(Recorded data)
■ ■ ■
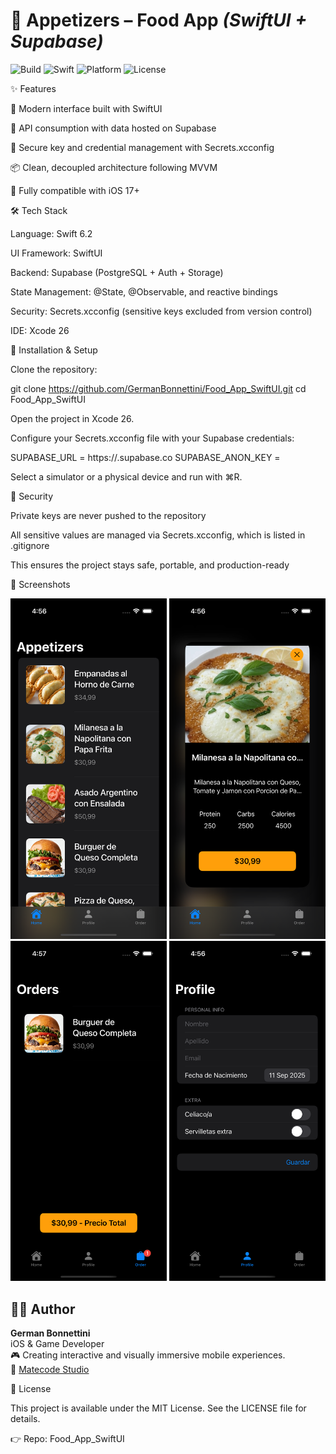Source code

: # 📱 Appetizers – Food App *(SwiftUI + Supabase)*  

![Build](https://img.shields.io/badge/build-passing-brightgreen)
![Swift](https://img.shields.io/badge/Swift-6.2-orange?logo=swift&logoColor=white)
![Platform](https://img.shields.io/badge/platform-iOS%2017+-lightgrey?logo=apple)
![License](https://img.shields.io/badge/license-MIT-blue)

✨ Features

🎨 Modern interface built with SwiftUI

🔄 API consumption with data hosted on Supabase

🔐 Secure key and credential management with Secrets.xcconfig

📦 Clean, decoupled architecture following MVVM

📱 Fully compatible with iOS 17+

🛠️ Tech Stack

Language: Swift 6.2

UI Framework: SwiftUI

Backend: Supabase (PostgreSQL + Auth + Storage)

State Management: @State, @Observable, and reactive bindings

Security: Secrets.xcconfig (sensitive keys excluded from version control)

IDE: Xcode 26

🚀 Installation & Setup

Clone the repository:

git clone https://github.com/GermanBonnettini/Food_App_SwiftUI.git
cd Food_App_SwiftUI


Open the project in Xcode 26.

Configure your Secrets.xcconfig file with your Supabase credentials:

SUPABASE_URL = https://<your-project>.supabase.co
SUPABASE_ANON_KEY = <your-anon-key>


Select a simulator or a physical device and run with ⌘R.

🔐 Security

Private keys are never pushed to the repository

All sensitive values are managed via Secrets.xcconfig, which is listed in .gitignore

This ensures the project stays safe, portable, and production-ready


📸 Screenshots

<img src="Screenshots/Home.png" width="250"> <img src="Screenshots/Detail.png" width="250"> <img src="Screenshots/Oreders.png" width="250"> <img src="Screenshots/Profile.png" width="250">


## 🧑‍💻 Author

**German Bonnettini**  
iOS & Game Developer  
🎮 Creating interactive and visually immersive mobile experiences.  
📍 [Matecode Studio](https://matecodestudio.io/)

📜 License

This project is available under the MIT License.
See the LICENSE
 file for details.

👉 Repo: Food_App_SwiftUI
■ ■ ■
__Exercise goal__
With all pictures removed, reproduce the lines from the top of the entries above through the line containing "SUPABASE_ANON_KEY = <your-anon-key>", exactly as written.

__Task result__
Source code

: # 📱 Appetizers – Food App *(SwiftUI + Supabase)*  

![Build](https://img.shields.io/badge/build-passing-brightgreen)
![Swift](https://img.shields.io/badge/Swift-6.2-orange?logo=swift&logoColor=white)
![Platform](https://img.shields.io/badge/platform-iOS%2017+-lightgrey?logo=apple)
![License](https://img.shields.io/badge/license-MIT-blue)

✨ Features

🎨 Modern interface built with SwiftUI

🔄 API consumption with data hosted on Supabase

🔐 Secure key and credential management with Secrets.xcconfig

📦 Clean, decoupled architecture following MVVM

📱 Fully compatible with iOS 17+

🛠️ Tech Stack

Language: Swift 6.2

UI Framework: SwiftUI

Backend: Supabase (PostgreSQL + Auth + Storage)

State Management: @State, @Observable, and reactive bindings

Security: Secrets.xcconfig (sensitive keys excluded from version control)

IDE: Xcode 26

🚀 Installation & Setup

Clone the repository:

git clone https://github.com/GermanBonnettini/Food_App_SwiftUI.git
cd Food_App_SwiftUI


Open the project in Xcode 26.

Configure your Secrets.xcconfig file with your Supabase credentials:

SUPABASE_URL = https://<your-project>.supabase.co
SUPABASE_ANON_KEY = <your-anon-key>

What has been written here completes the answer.